Une société de revente de véhicules d'occasion confie l'établissement de ses déclarations fiscales à un expert-comptable. Celui-ci lui indique tout d'abord qu'elle doit, au moment de la revente, appliquer la TVA sur la marge bénéficiaire réalisée et non sur la totalité du prix de vente.
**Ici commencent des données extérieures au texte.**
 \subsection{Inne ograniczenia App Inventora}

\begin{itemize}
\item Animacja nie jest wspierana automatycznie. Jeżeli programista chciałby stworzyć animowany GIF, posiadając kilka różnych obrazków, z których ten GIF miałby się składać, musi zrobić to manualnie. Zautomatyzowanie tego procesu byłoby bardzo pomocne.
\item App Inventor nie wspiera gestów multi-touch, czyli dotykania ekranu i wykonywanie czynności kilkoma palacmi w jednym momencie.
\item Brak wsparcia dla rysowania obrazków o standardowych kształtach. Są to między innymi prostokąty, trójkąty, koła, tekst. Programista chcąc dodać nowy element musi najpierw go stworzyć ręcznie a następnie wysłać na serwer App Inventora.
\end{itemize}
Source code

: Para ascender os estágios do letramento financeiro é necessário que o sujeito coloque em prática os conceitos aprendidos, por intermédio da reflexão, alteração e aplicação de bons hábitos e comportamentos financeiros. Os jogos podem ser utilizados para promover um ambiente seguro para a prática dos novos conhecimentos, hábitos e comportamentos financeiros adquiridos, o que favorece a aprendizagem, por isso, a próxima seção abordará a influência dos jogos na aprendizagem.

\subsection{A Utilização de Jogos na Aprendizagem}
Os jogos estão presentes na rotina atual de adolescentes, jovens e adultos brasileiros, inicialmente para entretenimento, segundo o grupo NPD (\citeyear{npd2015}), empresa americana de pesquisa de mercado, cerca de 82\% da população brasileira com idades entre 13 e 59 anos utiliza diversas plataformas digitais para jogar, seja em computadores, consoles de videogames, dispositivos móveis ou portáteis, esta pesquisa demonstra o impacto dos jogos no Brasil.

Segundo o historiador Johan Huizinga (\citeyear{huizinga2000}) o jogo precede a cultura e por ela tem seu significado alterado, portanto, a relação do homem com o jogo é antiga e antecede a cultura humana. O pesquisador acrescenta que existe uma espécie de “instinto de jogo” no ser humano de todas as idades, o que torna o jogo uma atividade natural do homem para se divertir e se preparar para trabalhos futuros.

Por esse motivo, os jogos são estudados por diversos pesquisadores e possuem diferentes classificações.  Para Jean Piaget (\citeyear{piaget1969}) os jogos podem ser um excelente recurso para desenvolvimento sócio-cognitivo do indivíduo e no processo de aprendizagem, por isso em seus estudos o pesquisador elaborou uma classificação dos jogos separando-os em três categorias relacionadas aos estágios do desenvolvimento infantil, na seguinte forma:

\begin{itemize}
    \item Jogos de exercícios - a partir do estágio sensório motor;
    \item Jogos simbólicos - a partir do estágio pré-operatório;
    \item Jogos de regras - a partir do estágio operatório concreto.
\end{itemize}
A la suite d'un contrôle fiscal ayant fait apparaître que la société n'était pas autorisée à pratiquer la TVA à la marge, celle-ci fait l'objet d'un redressement de TVA de plus de 500 000 €. Invoquant un manquement à l'obligation de conseil de l'expert-comptable, la société agit contre lui en responsabilité.
La cour d'appel de Paris accueille l'action : l'expert-comptable, tenu à une obligation de conseil à l'égard du client, avait fait une interprétation erronée des textes fiscaux et lui avait conseillé un régime de TVA inapplicable aux opérations qu'elle réalisait et dont il avait connaissance ; l'obligation de conseil n'est que de moyens mais l'expert n'avait mis en oeuvre les moyens suffisants pour vérifier les règles auxquelles la société était soumise qu'après deux ans d'application du régime de TVA erroné.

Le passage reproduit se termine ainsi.